Die Balkone sind ein Zugeständnis an die ökologische Bauweise, die Schnider und sein Team bevorzugen. Wann immer möglich, bauen sie mit ökologischen Materialien wie Holz, Lehm, Schafwolle, Kork und anderen recyclingfähigen Materialien. Die Holzständerbauweise war hier allerdings nicht möglich, da das Grundstück von Straßen umgeben ist und in der Nähe Bahngleise verlaufen. Besserer Schallschutz war nötig, deshalb fiel die Entscheidung auf Massivbau – dann aber wenigstens Balkone aus Holz, beschlossen die Architekten.
Fassadenanlagen reduzieren Netzstrombedarf im Winter
Die monokristallinen Module auf der Süd- und Süd-Ost-Fassade sind nur ein Teil der Strom erzeugenden Anlagen.
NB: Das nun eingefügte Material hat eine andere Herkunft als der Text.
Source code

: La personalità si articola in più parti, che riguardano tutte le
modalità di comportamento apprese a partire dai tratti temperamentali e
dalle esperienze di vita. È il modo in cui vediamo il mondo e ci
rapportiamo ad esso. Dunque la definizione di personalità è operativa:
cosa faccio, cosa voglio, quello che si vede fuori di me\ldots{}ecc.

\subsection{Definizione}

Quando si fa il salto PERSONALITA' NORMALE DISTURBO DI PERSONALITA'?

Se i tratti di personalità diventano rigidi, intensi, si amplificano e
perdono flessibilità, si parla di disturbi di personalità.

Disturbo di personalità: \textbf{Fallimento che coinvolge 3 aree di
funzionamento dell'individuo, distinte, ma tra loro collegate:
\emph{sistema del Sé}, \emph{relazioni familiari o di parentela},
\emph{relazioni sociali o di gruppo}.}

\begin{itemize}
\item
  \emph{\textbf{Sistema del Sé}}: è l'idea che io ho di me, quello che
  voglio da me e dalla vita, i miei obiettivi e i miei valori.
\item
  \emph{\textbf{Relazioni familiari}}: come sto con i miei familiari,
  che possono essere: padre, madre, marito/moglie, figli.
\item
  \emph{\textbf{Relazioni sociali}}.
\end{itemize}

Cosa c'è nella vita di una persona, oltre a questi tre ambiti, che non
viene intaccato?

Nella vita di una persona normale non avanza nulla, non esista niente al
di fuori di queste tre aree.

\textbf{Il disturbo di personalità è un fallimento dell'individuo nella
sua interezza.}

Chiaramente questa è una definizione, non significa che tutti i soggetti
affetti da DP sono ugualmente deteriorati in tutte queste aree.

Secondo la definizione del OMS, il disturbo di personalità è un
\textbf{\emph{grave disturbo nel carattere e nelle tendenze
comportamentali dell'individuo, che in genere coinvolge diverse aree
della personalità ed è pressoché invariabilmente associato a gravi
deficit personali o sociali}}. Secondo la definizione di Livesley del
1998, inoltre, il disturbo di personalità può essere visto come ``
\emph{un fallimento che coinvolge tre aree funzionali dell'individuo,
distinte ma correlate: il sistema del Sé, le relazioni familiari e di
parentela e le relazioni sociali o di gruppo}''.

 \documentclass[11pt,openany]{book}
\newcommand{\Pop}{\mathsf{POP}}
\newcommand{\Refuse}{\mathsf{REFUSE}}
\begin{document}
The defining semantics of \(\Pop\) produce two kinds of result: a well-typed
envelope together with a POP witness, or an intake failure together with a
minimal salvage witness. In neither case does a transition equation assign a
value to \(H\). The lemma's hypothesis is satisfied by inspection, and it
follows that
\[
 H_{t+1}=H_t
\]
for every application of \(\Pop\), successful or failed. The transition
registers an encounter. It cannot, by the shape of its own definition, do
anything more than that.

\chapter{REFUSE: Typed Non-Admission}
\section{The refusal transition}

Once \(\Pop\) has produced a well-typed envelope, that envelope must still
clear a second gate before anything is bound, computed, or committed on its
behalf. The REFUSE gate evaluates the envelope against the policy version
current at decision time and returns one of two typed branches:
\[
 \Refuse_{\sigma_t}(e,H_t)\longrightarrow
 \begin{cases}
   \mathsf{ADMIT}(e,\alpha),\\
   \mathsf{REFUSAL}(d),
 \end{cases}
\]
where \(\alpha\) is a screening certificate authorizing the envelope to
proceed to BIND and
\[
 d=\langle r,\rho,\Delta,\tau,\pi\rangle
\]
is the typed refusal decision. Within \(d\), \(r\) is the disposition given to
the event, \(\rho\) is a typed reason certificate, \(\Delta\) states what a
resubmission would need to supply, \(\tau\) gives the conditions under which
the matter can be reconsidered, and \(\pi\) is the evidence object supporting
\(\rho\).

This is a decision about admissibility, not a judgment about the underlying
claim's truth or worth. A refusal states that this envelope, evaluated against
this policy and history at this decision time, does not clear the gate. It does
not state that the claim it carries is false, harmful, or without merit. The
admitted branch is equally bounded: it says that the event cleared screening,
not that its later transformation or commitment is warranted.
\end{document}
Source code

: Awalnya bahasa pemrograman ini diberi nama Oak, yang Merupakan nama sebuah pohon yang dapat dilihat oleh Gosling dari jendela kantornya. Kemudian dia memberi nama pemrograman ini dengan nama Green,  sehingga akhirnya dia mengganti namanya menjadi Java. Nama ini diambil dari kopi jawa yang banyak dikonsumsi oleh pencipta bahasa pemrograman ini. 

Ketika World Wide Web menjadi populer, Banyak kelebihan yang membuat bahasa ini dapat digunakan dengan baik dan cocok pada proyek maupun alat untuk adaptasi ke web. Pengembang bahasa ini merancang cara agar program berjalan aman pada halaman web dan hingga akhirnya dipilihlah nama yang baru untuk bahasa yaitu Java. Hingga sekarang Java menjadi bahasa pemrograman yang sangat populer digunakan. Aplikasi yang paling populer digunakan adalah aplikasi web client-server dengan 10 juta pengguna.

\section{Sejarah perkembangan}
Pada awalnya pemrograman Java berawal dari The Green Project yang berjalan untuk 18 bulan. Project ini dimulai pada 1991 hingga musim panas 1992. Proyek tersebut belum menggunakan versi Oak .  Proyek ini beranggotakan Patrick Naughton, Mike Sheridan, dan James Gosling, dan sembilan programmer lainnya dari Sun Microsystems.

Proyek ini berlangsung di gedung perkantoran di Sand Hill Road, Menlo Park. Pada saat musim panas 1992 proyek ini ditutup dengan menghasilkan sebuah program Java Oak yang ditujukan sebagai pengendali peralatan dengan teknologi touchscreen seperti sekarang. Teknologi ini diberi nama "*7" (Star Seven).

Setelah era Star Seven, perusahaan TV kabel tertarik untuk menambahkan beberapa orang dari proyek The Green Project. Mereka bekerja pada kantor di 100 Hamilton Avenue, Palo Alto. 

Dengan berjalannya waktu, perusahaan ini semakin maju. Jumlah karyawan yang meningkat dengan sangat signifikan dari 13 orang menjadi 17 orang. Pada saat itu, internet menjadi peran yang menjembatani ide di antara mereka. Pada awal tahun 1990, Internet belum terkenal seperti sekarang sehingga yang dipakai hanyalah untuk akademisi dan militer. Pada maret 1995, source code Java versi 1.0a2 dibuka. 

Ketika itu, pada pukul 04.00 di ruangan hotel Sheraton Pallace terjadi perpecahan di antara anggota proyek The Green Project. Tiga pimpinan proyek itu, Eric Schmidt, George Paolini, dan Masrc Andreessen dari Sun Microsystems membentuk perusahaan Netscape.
Auf dem Flachdach, hinter einer Attika versteckt und von der Straße aus nicht sichtbar, befindet sich eine flach aufgeständerte Solarstromanlage. Doch Schnider betont: „Mit Photovoltaik nur auf dem Dach erreicht man vielleicht ein Plusenergiehaus, braucht im Winter aber immer noch viel Strom aus dem Netz.“ Das wollten sie ändern, zumal Solarstrom auch im Winter bei tiefem Sonnenstand gut geerntet werden kann. Dafür braucht es allerdings eine andere Modulneigung als die übliche flache Neigung von 10 bis 30 Grad. arento beschloss, zusätzlich Module an Fassaden zu installieren. Wenn die Sonne im Winter tief steht und viele PV-Dachanlagen mit Schnee bedeckt sind, liefern die Fassadenanlagen mit ihrem 90 Grad Winkel umso mehr Solarenergie. Das reduziert den Netzstrombedarf im Winter und die Anlagen produzieren mehr Überschussstrom, der in das öffentliche Stromnetz eingespeist werden kann. „Wir betrachten das als Beitrag zur Klimaneutralität“, resümiert Schnider.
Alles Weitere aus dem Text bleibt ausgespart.